◆ Work request: Go through the records below and show every line with the string "chaining".

◆ Data provided:
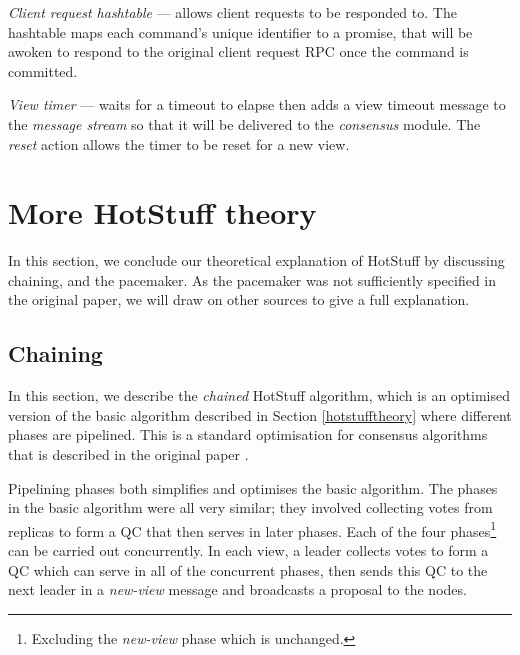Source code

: \begin{description}
	\item \textit{Client request hashtable} --- allows client requests to be responded to. The hashtable maps each command's unique identifier to a promise, that will be awoken to respond to the original client request RPC once the command is committed.
	\item \textit{View timer} --- waits for a timeout to elapse then adds a view timeout message to the \textit{message stream} so that it will be delivered to the \textit{consensus} module. The \textit{reset} action allows the timer to be reset for a new view.
\end{description}

\section{More HotStuff theory} \label{moretheory}
In this section, we conclude our theoretical explanation of HotStuff by discussing chaining, and the pacemaker. As the pacemaker was not sufficiently specified in the original paper, we will draw on other sources to give a full explanation.

\subsection{Chaining} \label{chaining}

In this section, we describe the \textit{chained} HotStuff algorithm, which is an optimised version of the basic algorithm described in Section \ref{hotstufftheory} where different phases are pipelined. This is a standard optimisation for consensus algorithms that is described in the original paper \cite{yinHotStuffBFTConsensus2019}.

Pipelining phases both simplifies and optimises the basic algorithm. The phases in the basic algorithm were all very similar; they involved collecting votes from replicas to form a QC that then serves in later phases. Each of the four phases\footnote{Excluding the \textit{new-view} phase which is unchanged.} can be carried out concurrently. In each view, a leader collects votes to form a QC which can serve in all of the concurrent phases, then sends this QC to the next leader in a \textit{new-view} message and broadcasts a proposal to the nodes.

◆ Response to this task:
In this section, we conclude our theoretical explanation of HotStuff by discussing chaining, and the pacemaker. As the pacemaker was not sufficiently specified in the original paper, we will draw on other sources to give a full explanation.
\subsection{Chaining} \label{chaining}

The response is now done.